In this episode of Synergia, we are joined by Hannah Fitsch, a feminist sociologist of science and technology whose work sits at the intersection of neuroscience, artificial intelligence, museums, visual knowledge, and feminist theory. Awarded the Emma Goldman Snowball Award for her work, Hannah brings a deeply critical and creative lens to how science and technology shape and often limit our ways of knowing the world.
We begin by unpacking what feminist sociology of science and technology (STS) really means. Hannah explains why she was drawn to neuroscience, technology, and museums as sites where knowledge is produced, visualized, and normalized and how these spaces quietly encode social assumptions about bodies, minds, and value.
The conversation then turns to artificial intelligence as a “context-free zone.” From a feminist STS perspective, Hannah argues that AI systems often overlook, erase, or disregard context, bodies, and lived experiences. By categorizing and optimizing people into abstract data points, science and technology risk alienating us from nature, from one another, and from our own material realities. This algorithmic divide-and-conquer logic simplifies human life instead of engaging with its irreducible complexity.
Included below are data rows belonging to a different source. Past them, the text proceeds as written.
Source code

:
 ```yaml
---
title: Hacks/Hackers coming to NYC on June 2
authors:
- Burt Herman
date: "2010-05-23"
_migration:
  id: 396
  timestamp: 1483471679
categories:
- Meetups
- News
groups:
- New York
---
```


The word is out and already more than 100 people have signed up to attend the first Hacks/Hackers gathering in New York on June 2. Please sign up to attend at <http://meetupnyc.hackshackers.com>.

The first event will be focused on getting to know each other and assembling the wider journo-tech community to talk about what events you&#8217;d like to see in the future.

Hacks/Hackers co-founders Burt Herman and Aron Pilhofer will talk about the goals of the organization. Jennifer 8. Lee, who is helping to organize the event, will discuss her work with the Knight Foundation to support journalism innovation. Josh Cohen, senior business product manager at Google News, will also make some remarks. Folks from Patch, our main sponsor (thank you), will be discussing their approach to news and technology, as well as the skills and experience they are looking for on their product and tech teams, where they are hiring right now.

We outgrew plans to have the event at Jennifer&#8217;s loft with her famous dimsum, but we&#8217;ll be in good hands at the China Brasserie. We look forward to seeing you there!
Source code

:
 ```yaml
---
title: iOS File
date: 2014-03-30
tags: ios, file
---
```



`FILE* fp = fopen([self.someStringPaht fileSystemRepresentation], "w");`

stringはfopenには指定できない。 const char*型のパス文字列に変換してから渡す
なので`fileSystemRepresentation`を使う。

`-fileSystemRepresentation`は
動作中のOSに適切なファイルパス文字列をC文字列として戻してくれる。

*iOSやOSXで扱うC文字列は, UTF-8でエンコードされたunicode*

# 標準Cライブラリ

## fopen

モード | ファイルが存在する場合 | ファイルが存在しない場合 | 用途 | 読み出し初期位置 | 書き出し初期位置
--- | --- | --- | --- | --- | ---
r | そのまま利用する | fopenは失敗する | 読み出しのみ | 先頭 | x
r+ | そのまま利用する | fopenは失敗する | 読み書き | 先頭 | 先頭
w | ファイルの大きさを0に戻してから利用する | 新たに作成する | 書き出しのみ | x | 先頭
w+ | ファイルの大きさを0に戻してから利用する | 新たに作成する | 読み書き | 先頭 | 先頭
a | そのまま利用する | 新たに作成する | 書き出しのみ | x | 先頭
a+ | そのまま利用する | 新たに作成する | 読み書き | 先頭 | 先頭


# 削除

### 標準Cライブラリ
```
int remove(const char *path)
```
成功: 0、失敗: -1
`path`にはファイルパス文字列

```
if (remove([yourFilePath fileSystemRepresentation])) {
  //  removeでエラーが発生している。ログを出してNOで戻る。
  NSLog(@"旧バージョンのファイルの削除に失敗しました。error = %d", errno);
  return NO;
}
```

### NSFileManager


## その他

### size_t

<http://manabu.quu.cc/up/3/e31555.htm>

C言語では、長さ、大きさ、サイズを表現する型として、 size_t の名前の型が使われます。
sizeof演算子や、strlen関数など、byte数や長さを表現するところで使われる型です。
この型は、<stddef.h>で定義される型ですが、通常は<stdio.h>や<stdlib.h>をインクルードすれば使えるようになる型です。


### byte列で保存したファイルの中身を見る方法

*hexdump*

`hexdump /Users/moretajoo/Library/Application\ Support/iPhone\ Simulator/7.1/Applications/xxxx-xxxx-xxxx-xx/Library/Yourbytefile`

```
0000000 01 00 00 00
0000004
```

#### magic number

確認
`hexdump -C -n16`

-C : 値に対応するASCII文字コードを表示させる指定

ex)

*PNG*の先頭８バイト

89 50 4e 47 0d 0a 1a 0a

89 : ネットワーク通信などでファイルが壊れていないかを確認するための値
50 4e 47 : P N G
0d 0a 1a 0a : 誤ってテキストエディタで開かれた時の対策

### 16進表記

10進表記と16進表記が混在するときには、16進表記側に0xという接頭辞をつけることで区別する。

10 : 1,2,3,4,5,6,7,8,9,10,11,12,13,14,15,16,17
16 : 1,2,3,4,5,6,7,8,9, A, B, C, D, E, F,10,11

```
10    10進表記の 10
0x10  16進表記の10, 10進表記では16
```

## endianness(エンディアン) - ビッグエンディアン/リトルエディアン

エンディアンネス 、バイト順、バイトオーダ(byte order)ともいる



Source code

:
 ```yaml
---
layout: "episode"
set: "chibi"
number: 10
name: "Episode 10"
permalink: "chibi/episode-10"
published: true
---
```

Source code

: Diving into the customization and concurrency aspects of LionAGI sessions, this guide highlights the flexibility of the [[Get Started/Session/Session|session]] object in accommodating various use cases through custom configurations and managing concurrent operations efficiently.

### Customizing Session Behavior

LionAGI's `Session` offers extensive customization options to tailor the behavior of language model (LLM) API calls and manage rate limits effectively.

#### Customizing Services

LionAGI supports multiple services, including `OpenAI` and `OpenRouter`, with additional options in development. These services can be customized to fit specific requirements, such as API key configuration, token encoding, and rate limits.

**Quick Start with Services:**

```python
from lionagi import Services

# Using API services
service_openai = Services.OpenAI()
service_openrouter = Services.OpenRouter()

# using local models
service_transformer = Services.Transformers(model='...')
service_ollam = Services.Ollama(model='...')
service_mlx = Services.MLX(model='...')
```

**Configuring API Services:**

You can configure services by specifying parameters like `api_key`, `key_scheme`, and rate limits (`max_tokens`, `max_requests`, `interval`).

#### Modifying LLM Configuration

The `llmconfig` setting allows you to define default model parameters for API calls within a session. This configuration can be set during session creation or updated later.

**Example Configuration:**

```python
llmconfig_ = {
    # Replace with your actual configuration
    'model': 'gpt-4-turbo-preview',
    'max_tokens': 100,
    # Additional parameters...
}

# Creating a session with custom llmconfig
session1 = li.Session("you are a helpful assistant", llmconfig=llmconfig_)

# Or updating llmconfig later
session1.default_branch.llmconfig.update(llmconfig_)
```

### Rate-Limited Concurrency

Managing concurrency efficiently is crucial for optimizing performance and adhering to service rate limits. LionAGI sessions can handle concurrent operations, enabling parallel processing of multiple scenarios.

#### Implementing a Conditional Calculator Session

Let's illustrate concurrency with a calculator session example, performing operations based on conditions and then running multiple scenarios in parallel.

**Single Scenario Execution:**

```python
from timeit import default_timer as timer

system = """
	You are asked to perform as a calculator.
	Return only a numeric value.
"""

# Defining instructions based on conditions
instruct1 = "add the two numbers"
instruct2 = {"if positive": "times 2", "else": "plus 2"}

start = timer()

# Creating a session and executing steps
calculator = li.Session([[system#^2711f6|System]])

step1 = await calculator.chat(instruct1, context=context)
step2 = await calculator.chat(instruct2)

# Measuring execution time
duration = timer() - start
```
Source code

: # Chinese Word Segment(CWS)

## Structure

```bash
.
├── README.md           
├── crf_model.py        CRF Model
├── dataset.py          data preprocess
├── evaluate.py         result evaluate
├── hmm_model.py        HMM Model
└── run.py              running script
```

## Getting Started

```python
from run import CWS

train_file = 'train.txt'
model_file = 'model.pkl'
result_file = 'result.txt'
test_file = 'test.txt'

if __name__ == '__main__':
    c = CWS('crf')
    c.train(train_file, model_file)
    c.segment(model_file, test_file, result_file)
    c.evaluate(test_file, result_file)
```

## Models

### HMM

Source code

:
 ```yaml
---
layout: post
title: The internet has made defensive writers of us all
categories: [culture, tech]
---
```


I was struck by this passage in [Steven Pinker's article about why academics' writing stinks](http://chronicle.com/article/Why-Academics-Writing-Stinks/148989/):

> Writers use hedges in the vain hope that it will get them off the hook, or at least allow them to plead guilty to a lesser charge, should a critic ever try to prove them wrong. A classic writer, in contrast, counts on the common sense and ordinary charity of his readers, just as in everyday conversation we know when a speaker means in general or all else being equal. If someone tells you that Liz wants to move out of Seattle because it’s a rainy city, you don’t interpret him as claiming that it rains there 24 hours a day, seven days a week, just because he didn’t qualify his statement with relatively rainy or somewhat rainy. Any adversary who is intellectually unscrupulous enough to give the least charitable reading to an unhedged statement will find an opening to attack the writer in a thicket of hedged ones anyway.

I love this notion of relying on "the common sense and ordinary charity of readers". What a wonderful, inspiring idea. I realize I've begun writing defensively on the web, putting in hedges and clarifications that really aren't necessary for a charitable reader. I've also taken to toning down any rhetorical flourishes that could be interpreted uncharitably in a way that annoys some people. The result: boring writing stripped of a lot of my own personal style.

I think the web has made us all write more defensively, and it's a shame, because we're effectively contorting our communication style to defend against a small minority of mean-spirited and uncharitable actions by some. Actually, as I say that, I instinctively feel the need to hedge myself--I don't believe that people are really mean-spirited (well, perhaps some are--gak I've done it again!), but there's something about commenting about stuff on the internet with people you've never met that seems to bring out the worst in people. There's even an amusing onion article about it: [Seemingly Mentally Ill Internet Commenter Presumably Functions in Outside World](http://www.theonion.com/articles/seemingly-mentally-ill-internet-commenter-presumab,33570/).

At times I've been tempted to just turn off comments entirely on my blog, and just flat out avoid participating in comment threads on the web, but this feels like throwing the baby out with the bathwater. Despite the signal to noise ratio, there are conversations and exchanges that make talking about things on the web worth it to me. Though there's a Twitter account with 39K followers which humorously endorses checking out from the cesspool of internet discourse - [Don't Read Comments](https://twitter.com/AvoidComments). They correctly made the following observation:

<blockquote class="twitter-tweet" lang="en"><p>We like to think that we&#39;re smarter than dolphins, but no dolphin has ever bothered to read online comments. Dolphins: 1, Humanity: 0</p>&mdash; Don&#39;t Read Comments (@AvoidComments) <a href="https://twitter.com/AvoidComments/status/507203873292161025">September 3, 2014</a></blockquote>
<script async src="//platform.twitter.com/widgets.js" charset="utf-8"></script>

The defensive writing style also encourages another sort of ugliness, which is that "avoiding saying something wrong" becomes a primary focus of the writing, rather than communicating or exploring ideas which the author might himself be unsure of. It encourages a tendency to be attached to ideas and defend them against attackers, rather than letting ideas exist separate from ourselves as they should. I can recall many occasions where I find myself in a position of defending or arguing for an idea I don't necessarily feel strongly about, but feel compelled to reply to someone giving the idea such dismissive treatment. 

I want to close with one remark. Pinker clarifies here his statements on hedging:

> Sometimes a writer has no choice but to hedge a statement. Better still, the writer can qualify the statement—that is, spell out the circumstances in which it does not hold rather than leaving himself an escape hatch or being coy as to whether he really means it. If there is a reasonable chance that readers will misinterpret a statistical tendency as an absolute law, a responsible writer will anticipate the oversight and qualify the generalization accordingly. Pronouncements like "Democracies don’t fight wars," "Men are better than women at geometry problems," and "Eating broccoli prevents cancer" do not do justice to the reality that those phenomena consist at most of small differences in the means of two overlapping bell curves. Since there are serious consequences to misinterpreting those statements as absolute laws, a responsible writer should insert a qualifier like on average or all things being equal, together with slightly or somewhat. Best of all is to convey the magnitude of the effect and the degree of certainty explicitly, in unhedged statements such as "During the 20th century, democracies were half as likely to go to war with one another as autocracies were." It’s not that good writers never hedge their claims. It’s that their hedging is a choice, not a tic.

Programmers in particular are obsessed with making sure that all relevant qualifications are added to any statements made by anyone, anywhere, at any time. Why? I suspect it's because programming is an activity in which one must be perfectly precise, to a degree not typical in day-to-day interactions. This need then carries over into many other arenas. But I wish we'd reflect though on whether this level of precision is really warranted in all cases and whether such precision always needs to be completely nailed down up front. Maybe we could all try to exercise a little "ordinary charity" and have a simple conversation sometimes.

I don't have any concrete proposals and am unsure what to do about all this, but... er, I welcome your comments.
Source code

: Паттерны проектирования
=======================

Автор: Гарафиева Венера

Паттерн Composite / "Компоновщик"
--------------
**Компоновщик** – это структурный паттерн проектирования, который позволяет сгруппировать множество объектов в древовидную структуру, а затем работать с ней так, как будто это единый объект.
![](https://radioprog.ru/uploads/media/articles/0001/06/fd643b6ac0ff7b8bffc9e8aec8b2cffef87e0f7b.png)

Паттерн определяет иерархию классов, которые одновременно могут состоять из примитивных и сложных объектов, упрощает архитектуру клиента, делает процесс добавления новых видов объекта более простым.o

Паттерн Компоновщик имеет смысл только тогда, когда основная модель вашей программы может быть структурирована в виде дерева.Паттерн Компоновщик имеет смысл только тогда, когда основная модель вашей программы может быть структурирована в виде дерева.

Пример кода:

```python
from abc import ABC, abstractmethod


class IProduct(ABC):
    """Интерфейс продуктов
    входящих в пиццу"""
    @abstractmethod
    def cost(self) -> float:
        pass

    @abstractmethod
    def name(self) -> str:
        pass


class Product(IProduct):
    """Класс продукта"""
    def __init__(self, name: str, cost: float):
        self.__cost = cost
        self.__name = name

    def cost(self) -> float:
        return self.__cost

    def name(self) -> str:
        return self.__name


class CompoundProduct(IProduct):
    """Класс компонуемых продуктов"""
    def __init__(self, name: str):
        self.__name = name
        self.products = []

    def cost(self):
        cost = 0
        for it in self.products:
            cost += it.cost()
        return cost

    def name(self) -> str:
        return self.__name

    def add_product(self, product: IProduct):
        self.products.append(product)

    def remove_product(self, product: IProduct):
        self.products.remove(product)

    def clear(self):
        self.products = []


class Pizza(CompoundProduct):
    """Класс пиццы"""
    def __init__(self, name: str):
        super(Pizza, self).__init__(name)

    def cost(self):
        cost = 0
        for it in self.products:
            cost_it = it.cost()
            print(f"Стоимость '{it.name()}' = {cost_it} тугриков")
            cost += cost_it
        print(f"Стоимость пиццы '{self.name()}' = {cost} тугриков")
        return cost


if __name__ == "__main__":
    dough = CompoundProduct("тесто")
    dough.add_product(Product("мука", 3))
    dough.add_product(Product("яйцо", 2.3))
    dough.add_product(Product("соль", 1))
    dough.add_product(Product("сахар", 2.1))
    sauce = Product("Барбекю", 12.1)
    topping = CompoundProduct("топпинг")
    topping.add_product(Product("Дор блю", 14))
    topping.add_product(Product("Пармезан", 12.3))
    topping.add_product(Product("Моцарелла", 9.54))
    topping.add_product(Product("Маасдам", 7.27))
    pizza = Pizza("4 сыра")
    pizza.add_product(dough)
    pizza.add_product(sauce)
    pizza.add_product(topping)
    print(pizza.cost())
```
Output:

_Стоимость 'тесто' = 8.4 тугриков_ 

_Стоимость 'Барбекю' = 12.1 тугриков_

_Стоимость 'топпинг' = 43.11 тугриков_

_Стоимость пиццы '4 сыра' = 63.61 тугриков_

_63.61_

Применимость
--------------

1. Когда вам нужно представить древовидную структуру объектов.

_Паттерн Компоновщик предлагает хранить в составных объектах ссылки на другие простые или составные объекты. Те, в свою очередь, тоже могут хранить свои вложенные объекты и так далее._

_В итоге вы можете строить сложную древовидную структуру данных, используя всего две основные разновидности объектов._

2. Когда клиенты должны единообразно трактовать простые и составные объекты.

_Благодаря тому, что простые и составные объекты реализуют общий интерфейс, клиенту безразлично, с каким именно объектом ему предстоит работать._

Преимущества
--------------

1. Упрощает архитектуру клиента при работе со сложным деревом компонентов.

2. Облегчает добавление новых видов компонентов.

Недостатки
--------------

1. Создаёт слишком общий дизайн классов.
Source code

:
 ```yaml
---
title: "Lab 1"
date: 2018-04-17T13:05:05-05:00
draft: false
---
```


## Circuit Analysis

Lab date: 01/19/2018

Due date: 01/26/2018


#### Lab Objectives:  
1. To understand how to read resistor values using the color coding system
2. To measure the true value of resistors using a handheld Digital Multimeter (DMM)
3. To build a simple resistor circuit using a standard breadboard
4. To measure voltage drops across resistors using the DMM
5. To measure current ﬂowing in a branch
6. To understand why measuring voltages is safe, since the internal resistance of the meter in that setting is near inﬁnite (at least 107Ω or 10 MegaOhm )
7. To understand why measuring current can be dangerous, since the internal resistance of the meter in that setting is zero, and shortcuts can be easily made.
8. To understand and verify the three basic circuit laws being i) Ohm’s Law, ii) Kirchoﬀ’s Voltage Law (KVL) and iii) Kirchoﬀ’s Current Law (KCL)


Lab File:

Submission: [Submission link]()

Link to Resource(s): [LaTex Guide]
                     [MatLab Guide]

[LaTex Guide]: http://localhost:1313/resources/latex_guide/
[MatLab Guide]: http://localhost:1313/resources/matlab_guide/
A central theme of the episode is the disappearance of the body in AI and neuroscience. As computational neuroscience increasingly describes the brain through algorithms and mathematical models, Hannah asks a crucial question: What does the information-processing theory of mind exclude, and why? When thinking is formalized into equations, perception and experience are reduced, distorted by the very tools meant to explain them.
Drawing on the work of Max Horkheimer, Hannah critiques AI as an extension of instrumental reason—a logic focused on optimization, efficiency, and goal achievement, detached from ethical and social consequences. She extends this idea to what she calls “unconditional reason,” where data and algorithmic predictions are treated as universally valid, despite being rooted in partial, biased, and historically situated realities.
We also discuss her work The Beauty of Thinking, which explores the mathematization of perception in computational neuroscience. Hannah reminds us that thinking is far too complex and far too beautiful to be reduced to formulas. We do not think in algorithms, we do not have standardized bodies, and we are not averages of numbers.
This episode is an invitation to reimagine science and technology as situated, embodied, and relational practices and to ask what a more humane, feminist future of AI and neuroscience could look like.